Na Turquia, de Erdogan, dois correspondentes da Bloomberg foram processados pelo Governo após publicarem matérias de economia sob a acusação de “tentativa de desestabilizar instituições”. Em 2017, jornalistas do Cumhuriyet, um dos maiores jornais turcos, acabaram presos e indiciados por suposta associação a movimentos terroristas. A linha editorial da publicação desagrada Erdogan. Na Venezuela, de Maduro, o Serviço de Inteligência Bolivariana (Sebin) tem executado prisões para verificação de enviados de agências internacionais desde a eclosão das manifestações de rua no país. Em 2019, dois jornalistas americanos foram deportados e tiveram materiais confiscados por ordem do Governo.

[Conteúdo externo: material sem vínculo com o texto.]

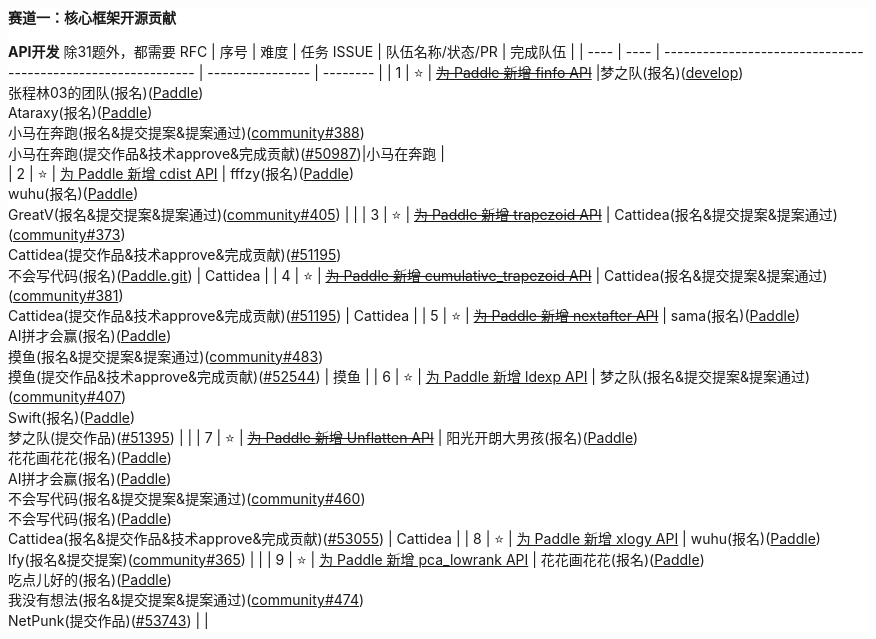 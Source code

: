 **赛道一：核心框架开源贡献**<a name='paddlepaddle'></a>

**API开发**<a name='api'></a> 
除31题外，都需要 RFC
| 序号 | 难度 | 任务 ISSUE                                                   | 队伍名称/状态/PR | 完成队伍 |
| ---- | ---- | ------------------------------------------------------------ | ---------------- | -------- |
| 1    | ⭐️    | [~~为 Paddle 新增 finfo API~~](https://github.com/PaddlePaddle/community/blob/master/hackthon_4th/%E3%80%90PaddlePaddle%20Hackathon%204%E3%80%91%20%E6%A0%B8%E5%BF%83%E6%A1%86%E6%9E%B6%E5%BC%80%E6%BA%90%E8%B4%A1%E7%8C%AE%20API%20%E5%BC%80%E5%8F%91%E4%BB%BB%E5%8A%A1%E5%90%88%E9%9B%86.md#task1) |梦之队(报名)([develop](https://github.com/longranger2/Paddle/tree/develop))</br>张程林03的团队(报名)([Paddle](https://github.com/peter5232/Paddle))</br>Ataraxy(报名)([Paddle](https://github.com/Zth9730/Paddle))</br>小马在奔跑(报名&提交提案&提案通过)([community#388](https://github.com/PaddlePaddle/community/pull/388))</br>小马在奔跑(提交作品&技术approve&完成贡献)([#50987](https://github.com/PaddlePaddle/Paddle/pull/50987))|小马在奔跑   |  
| 2    | ⭐️    | [为 Paddle 新增 cdist API](https://github.com/PaddlePaddle/community/blob/master/hackthon_4th/%E3%80%90PaddlePaddle%20Hackathon%204%E3%80%91%20%E6%A0%B8%E5%BF%83%E6%A1%86%E6%9E%B6%E5%BC%80%E6%BA%90%E8%B4%A1%E7%8C%AE%20API%20%E5%BC%80%E5%8F%91%E4%BB%BB%E5%8A%A1%E5%90%88%E9%9B%86.md#task2) | fffzy(报名)([Paddle](https://github.com/fanzhongyi/Paddle)) </br>wuhu(报名)([Paddle](https://github.com/gaohailiang520/Paddle))</br>GreatV(报名&提交提案&提案通过)([community#405](https://github.com/PaddlePaddle/community/pull/405))                |          |
| 3    | ⭐️    | [~~为 Paddle 新增 trapezoid API~~](https://github.com/PaddlePaddle/community/blob/master/hackthon_4th/%E3%80%90PaddlePaddle%20Hackathon%204%E3%80%91%20%E6%A0%B8%E5%BF%83%E6%A1%86%E6%9E%B6%E5%BC%80%E6%BA%90%E8%B4%A1%E7%8C%AE%20API%20%E5%BC%80%E5%8F%91%E4%BB%BB%E5%8A%A1%E5%90%88%E9%9B%86.md#task3) | Cattidea(报名&提交提案&提案通过)([community#373](https://github.com/PaddlePaddle/community/pull/373))</br>Cattidea(提交作品&技术approve&完成贡献)([#51195](https://github.com/PaddlePaddle/Paddle/pull/51195)) </br>不会写代码(报名)([Paddle.git](https://github.com/cos43/Paddle.git))                |   Cattidea       |
| 4    | ⭐️    | [~~为 Paddle 新增 cumulative_trapezoid  API~~](https://github.com/PaddlePaddle/community/blob/master/hackthon_4th/%E3%80%90PaddlePaddle%20Hackathon%204%E3%80%91%20%E6%A0%B8%E5%BF%83%E6%A1%86%E6%9E%B6%E5%BC%80%E6%BA%90%E8%B4%A1%E7%8C%AE%20API%20%E5%BC%80%E5%8F%91%E4%BB%BB%E5%8A%A1%E5%90%88%E9%9B%86.md#task4) | Cattidea(报名&提交提案&提案通过)([community#381](https://github.com/PaddlePaddle/community/pull/381)) </br>Cattidea(提交作品&技术approve&完成贡献)([#51195](https://github.com/PaddlePaddle/Paddle/pull/51195))                |   Cattidea       |
| 5    | ⭐️    | [~~为 Paddle 新增 nextafter API~~](https://github.com/PaddlePaddle/community/blob/master/hackthon_4th/%E3%80%90PaddlePaddle%20Hackathon%204%E3%80%91%20%E6%A0%B8%E5%BF%83%E6%A1%86%E6%9E%B6%E5%BC%80%E6%BA%90%E8%B4%A1%E7%8C%AE%20API%20%E5%BC%80%E5%8F%91%E4%BB%BB%E5%8A%A1%E5%90%88%E9%9B%86.md#task5) | sama(报名)([Paddle](https://github.com/zhengow/Paddle))</br>AI拼才会赢(报名)([Paddle](https://github.com/Lihua2048/Paddle))</br>摸鱼(报名&提交提案&提案通过)([community#483](https://github.com/PaddlePaddle/community/pull/483))</br>摸鱼(提交作品&技术approve&完成贡献)([#52544](https://github.com/PaddlePaddle/Paddle/pull/52544))                 |   摸鱼       |
| 6    | ⭐️    | [为 Paddle 新增 ldexp API](https://github.com/PaddlePaddle/community/blob/master/hackthon_4th/%E3%80%90PaddlePaddle%20Hackathon%204%E3%80%91%20%E6%A0%B8%E5%BF%83%E6%A1%86%E6%9E%B6%E5%BC%80%E6%BA%90%E8%B4%A1%E7%8C%AE%20API%20%E5%BC%80%E5%8F%91%E4%BB%BB%E5%8A%A1%E5%90%88%E9%9B%86.md#task6) | 梦之队(报名&提交提案&提案通过)([community#407](https://github.com/PaddlePaddle/community/pull/407)) </br>Swift(报名)([Paddle](https://github.com/PaddlePaddle/Paddle))  </br>梦之队(提交作品)([#51395](https://github.com/PaddlePaddle/Paddle/pull/51395))          |          |
| 7    | ⭐️    | [~~为 Paddle 新增 Unflatten API~~](https://github.com/PaddlePaddle/community/blob/master/hackthon_4th/%E3%80%90PaddlePaddle%20Hackathon%204%E3%80%91%20%E6%A0%B8%E5%BF%83%E6%A1%86%E6%9E%B6%E5%BC%80%E6%BA%90%E8%B4%A1%E7%8C%AE%20API%20%E5%BC%80%E5%8F%91%E4%BB%BB%E5%8A%A1%E5%90%88%E9%9B%86.md#task7) | 阳光开朗大男孩(报名)([Paddle](https://github.com/Embed-Debuger/Paddle)) </br>花花画花花(报名)([Paddle](https://github.com/mrcangye/Paddle))</br>AI拼才会赢(报名)([Paddle](https://github.com/Lihua2048/Paddle)) </br>不会写代码(报名&提交提案&提案通过)([community#460](https://github.com/PaddlePaddle/community/pull/460))</br>不会写代码(报名)([Paddle](https://github.com/cos43/Paddle))</br>Cattidea(报名&提交作品&技术approve&完成贡献)([#53055](https://github.com/PaddlePaddle/Paddle/pull/53055))           |     Cattidea     |
| 8    | ⭐️    | [为 Paddle 新增 xlogy API](https://github.com/PaddlePaddle/community/blob/master/hackthon_4th/%E3%80%90PaddlePaddle%20Hackathon%204%E3%80%91%20%E6%A0%B8%E5%BF%83%E6%A1%86%E6%9E%B6%E5%BC%80%E6%BA%90%E8%B4%A1%E7%8C%AE%20API%20%E5%BC%80%E5%8F%91%E4%BB%BB%E5%8A%A1%E5%90%88%E9%9B%86.md#task8) | wuhu(报名)([Paddle](https://github.com/gaohailiang520/Paddle))</br>lfy(报名&提交提案)([community#365](https://github.com/PaddlePaddle/community/pull/365))                 |          |
| 9    | ⭐️    | [为 Paddle 新增 pca_lowrank API](https://github.com/PaddlePaddle/community/blob/master/hackthon_4th/%E3%80%90PaddlePaddle%20Hackathon%204%E3%80%91%20%E6%A0%B8%E5%BF%83%E6%A1%86%E6%9E%B6%E5%BC%80%E6%BA%90%E8%B4%A1%E7%8C%AE%20API%20%E5%BC%80%E5%8F%91%E4%BB%BB%E5%8A%A1%E5%90%88%E9%9B%86.md#task9) | 花花画花花(报名)([Paddle](https://github.com/mrcangye/Paddle))</br>吃点儿好的(报名)([Paddle](https://github.com/KateJing1212/Paddle)) </br>我没有想法(报名&提交提案&提案通过)([community#474](https://github.com/PaddlePaddle/community/pull/474))</br>NetPunk(提交作品)([#53743](https://github.com/PaddlePaddle/Paddle/pull/53743))            |          |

Práticas que começam a se alastrar por outros países da América Latina. De acordo com levantamento da rede Voces del Sur, da qual faz parte a Abraji, foram registrados na região 38 casos de violação à liberdade de imprensa somente em janeiro deste ano, quatro deles envolvendo o Brasil. O de maior repercussão é a denúncia do Ministério Público Federal contra Glenn Greenwald, fundador do The Intercept, acusado de envolvimento na invasão de celulares de autoridades como o ministro Sergio Moro e o procurador Deltan Dallagnol, da Operação Lava Jato. Para entidades como a ONG Anistia Internacional, a denúncia “representa uma escalada na ameaça à liberdade de imprensa no Brasil”.

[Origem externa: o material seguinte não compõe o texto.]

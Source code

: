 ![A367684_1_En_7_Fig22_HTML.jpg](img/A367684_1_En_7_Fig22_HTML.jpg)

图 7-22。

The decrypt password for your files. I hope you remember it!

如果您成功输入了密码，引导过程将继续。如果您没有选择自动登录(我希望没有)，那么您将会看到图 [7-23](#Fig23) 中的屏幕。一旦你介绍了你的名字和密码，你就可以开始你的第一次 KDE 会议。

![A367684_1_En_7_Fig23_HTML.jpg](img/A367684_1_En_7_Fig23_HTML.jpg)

Além da prisão e agressão dos fotojornalistas Rodrigo Zaim e Daniel Arroyo pela PM de São Paulo, durante a cobertura de protestos contra o aumento das passagens, o relatório ainda cita dois episódios protagonizados por Jair Bolsonaro, em que o presidente acusou —sem especificar o motivo— repórteres da Folha de S. Paulo, UOL e Globo de mentir. Chegou a qualificar jornalistas como “raça em extinção” no Brasil ao dizer que cancelou todas as assinaturas de publicações no Planalto, afirmando que “envenena a gente ler jornal”.

Na última terça-feira, um dos filhos do presidente, o deputado federal Eduardo Bolsonaro, endossou a fala de Hans River do Rio, ex-funcionário de uma agência de disparos de mensagens em massa, que em audiência na CPMI das Fake News acusou a repórter Patricia Campos Mello, da Folha, de ter sugerido um encontro sexual a troco de acesso a informações. Após a acusação, a jornalista divulgou as conversas que manteve com Hans, que não continham nenhuma insinuação de sexo, desmentindo o relato do depoente. No entanto, o deputado já havia divulgado vídeos da falsa denúncia, gatilho para uma campanha difamatória impulsionada por bolsonaristas contra Mello nas redes sociais, com montagens misóginas, ofensas e até ameaças direcionadas à repórter.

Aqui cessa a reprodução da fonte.